Source texts of formatted documents >>
|---|

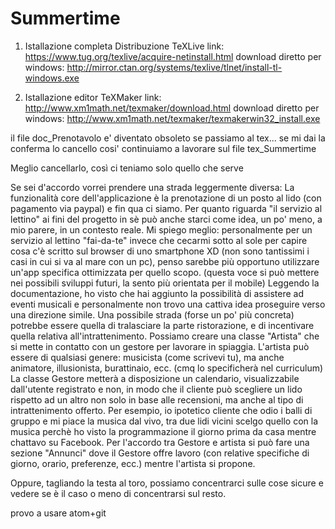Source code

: # Summertime

1) Istallazione completa Distribuzione TeXLive
link: <https://www.tug.org/texlive/acquire-netinstall.html>
download diretto per windows: <http://mirror.ctan.org/systems/texlive/tlnet/install-tl-windows.exe>

2) Istallazione editor TeXMaker
link: <http://www.xm1math.net/texmaker/download.html>
download diretto per windows: <http://www.xm1math.net/texmaker/texmakerwin32_install.exe>

il file doc_Prenotavolo e' diventato obsoleto se passiamo al tex... se mi dai la conferma lo cancello cosi' continuiamo a lavorare sul file tex_Summertime

Meglio cancellarlo, così ci teniamo solo quello che serve

Se sei d'accordo vorrei prendere una strada leggermente diversa:
La funzionalità core dell'applicazione è la prenotazione di un posto al lido (con pagamento via paypal) e fin qua ci siamo.
Per quanto riguarda "il servizio al lettino" ai fini del progetto in sè può anche starci come idea, un po' meno, a mio parere, in un contesto reale.
Mi spiego meglio: personalmente per un servizio al lettino "fai-da-te" invece che cecarmi sotto al sole per capire cosa c'è scritto sul browser di uno smartphone XD (non sono tantissimi i casi in cui si va al mare con un pc), penso sarebbe più opportuno utilizzare un'app specifica ottimizzata per quello scopo. (questa voce si può mettere nei possibili sviluppi futuri, la sento più orientata per il mobile)
Leggendo la documentazione, ho visto che hai aggiunto la possibilità di assistere ad eventi musicali e personalmente non trovo una cattiva idea proseguire verso una direzione simile.
Una possibile strada (forse un po' più concreta) potrebbe essere quella di tralasciare la parte ristorazione, e di incentivare quella relativa all'intrattenimento.
Possiamo creare una classe "Artista" che si mette in contatto con un gestore per lavorare in spiaggia.
L'artista può essere di qualsiasi genere: musicista (come scrivevi tu), ma anche animatore, illusionista, burattinaio, ecc. (cmq lo specificherà nel curriculum)
La classe Gestore metterà a disposizione un calendario, visualizzabile dall'utente registrato e non, in modo che il cliente può scegliere un lido rispetto ad un altro non solo in base alle recensioni, ma anche al tipo di intrattenimento offerto.
Per esempio, io ipotetico cliente che odio i balli di gruppo e mi piace la musica dal vivo, tra due lidi vicini scelgo quello con la musica perchè ho visto la programmazione il giorno prima da casa mentre chattavo su Facebook.
Per l'accordo tra Gestore e artista si può fare una sezione "Annunci" dove il Gestore offre lavoro (con relative specifiche di giorno, orario, preferenze, ecc.) mentre l'artista si propone.

Oppure, tagliando la testa al toro, possiamo concentrarci sulle cose sicure e vedere se è il caso o meno di concentrarsi sul resto.

provo a usare atom+git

|---|

WHAT THE TASK REQUIRES >> All lines above from the one holding "L'artista può essere" to the one holding "Per esempio, io", inclusive, are to be copied exactly; no other line is wanted.

EXERCISE OUTPUT >>
L'artista può essere di qualsiasi genere: musicista (come scrivevi tu), ma anche animatore, illusionista, burattinaio, ecc. (cmq lo specificherà nel curriculum)
La classe Gestore metterà a disposizione un calendario, visualizzabile dall'utente registrato e non, in modo che il cliente può scegliere un lido rispetto ad un altro non solo in base alle recensioni, ma anche al tipo di intrattenimento offerto.
Per esempio, io ipotetico cliente che odio i balli di gruppo e mi piace la musica dal vivo, tra due lidi vicini scelgo quello con la musica perchè ho visto la programmazione il giorno prima da casa mentre chattavo su Facebook.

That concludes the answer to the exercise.